Task to complete - Within the listing below, please copy exactly the lines between the line holding "Another source of" and the line holding "handling the Tak Bai case.", inclusive.
Records: Begin
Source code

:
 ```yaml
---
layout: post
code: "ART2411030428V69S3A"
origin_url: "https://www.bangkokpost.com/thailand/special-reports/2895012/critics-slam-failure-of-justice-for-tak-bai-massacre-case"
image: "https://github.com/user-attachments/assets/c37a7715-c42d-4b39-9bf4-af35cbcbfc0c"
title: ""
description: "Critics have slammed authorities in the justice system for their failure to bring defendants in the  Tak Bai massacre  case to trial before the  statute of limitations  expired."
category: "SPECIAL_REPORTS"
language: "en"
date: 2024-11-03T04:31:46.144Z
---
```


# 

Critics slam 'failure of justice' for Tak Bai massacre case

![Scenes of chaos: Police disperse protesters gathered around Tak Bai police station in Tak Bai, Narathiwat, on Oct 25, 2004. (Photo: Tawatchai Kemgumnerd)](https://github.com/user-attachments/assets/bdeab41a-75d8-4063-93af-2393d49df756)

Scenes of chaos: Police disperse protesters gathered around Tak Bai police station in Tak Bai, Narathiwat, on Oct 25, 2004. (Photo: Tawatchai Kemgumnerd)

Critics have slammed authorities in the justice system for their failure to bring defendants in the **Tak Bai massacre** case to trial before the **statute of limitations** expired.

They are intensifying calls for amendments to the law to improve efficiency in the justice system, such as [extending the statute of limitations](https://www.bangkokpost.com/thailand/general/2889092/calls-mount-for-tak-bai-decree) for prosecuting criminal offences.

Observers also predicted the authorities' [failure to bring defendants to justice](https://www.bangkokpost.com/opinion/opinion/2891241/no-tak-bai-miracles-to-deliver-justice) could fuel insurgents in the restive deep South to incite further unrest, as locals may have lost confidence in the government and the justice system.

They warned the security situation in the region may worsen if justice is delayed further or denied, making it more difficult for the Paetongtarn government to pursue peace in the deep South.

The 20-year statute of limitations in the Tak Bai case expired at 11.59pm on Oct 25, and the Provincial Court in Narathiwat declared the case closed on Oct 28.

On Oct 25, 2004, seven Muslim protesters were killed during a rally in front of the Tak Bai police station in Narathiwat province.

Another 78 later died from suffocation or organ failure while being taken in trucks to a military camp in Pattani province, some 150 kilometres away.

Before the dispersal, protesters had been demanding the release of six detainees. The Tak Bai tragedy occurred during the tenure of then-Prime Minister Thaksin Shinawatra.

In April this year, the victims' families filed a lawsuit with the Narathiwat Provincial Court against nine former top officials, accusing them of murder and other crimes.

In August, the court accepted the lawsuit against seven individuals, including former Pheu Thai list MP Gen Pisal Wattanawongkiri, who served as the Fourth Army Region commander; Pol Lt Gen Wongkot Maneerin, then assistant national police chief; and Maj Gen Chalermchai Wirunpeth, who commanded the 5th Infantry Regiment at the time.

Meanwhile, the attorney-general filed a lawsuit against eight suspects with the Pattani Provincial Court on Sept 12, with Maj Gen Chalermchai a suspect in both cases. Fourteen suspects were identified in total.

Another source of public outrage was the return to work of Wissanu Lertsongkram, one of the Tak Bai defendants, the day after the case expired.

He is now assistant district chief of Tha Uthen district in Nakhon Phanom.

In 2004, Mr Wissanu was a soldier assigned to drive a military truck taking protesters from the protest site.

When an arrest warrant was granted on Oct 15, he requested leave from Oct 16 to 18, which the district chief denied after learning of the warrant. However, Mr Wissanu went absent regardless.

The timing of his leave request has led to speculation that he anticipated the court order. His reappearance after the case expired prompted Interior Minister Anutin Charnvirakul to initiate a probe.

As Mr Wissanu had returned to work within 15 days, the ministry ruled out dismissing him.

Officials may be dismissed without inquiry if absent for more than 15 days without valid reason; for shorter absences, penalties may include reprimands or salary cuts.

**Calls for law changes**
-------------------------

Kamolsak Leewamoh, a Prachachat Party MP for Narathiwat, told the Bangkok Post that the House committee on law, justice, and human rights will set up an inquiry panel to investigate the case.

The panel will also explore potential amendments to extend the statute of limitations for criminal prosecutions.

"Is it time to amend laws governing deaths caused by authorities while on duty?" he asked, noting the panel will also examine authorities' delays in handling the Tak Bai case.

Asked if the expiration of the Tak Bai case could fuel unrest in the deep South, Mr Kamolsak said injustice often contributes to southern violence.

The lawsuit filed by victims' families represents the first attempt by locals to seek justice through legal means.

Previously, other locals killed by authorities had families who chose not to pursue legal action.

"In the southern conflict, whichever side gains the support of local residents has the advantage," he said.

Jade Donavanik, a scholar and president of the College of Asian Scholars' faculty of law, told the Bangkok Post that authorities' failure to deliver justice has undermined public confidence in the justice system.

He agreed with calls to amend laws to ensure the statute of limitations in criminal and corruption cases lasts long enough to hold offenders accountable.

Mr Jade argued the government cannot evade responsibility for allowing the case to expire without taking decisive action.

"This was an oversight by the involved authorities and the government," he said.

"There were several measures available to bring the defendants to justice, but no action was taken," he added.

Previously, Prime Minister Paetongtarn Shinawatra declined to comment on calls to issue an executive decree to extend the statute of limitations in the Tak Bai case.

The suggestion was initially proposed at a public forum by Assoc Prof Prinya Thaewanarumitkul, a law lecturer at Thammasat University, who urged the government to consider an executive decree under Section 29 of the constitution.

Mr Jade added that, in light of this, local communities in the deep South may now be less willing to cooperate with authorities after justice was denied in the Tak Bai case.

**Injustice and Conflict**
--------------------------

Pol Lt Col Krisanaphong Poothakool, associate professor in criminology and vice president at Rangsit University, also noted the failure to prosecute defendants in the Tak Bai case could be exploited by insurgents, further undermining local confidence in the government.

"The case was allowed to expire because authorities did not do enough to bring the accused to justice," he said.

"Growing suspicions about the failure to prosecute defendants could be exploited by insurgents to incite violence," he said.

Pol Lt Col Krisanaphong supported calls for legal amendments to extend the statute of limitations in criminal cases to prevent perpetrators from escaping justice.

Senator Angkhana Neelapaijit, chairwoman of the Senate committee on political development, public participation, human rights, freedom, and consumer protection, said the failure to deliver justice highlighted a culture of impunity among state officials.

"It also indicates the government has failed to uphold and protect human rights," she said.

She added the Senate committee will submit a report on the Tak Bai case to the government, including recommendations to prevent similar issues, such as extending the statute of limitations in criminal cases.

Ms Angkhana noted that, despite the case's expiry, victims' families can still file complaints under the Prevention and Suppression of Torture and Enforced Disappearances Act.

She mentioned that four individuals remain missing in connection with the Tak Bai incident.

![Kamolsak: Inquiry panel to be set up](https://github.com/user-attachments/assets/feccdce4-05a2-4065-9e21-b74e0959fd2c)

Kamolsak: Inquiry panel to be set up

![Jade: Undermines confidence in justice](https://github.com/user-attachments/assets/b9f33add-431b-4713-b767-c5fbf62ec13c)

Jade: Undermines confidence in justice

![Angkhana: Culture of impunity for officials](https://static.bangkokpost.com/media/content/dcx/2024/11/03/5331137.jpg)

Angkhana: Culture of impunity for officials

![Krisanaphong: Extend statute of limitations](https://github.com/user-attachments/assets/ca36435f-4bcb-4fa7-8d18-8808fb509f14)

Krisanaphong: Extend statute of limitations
Records: End
Exercise response -
Another source of public outrage was the return to work of Wissanu Lertsongkram, one of the Tak Bai defendants, the day after the case expired.

He is now assistant district chief of Tha Uthen district in Nakhon Phanom.

In 2004, Mr Wissanu was a soldier assigned to drive a military truck taking protesters from the protest site.

When an arrest warrant was granted on Oct 15, he requested leave from Oct 16 to 18, which the district chief denied after learning of the warrant. However, Mr Wissanu went absent regardless.

The timing of his leave request has led to speculation that he anticipated the court order. His reappearance after the case expired prompted Interior Minister Anutin Charnvirakul to initiate a probe.

As Mr Wissanu had returned to work within 15 days, the ministry ruled out dismissing him.

Officials may be dismissed without inquiry if absent for more than 15 days without valid reason; for shorter absences, penalties may include reprimands or salary cuts.

**Calls for law changes**
-------------------------

Kamolsak Leewamoh, a Prachachat Party MP for Narathiwat, told the Bangkok Post that the House committee on law, justice, and human rights will set up an inquiry panel to investigate the case.

The panel will also explore potential amendments to extend the statute of limitations for criminal prosecutions.

"Is it time to amend laws governing deaths caused by authorities while on duty?" he asked, noting the panel will also examine authorities' delays in handling the Tak Bai case.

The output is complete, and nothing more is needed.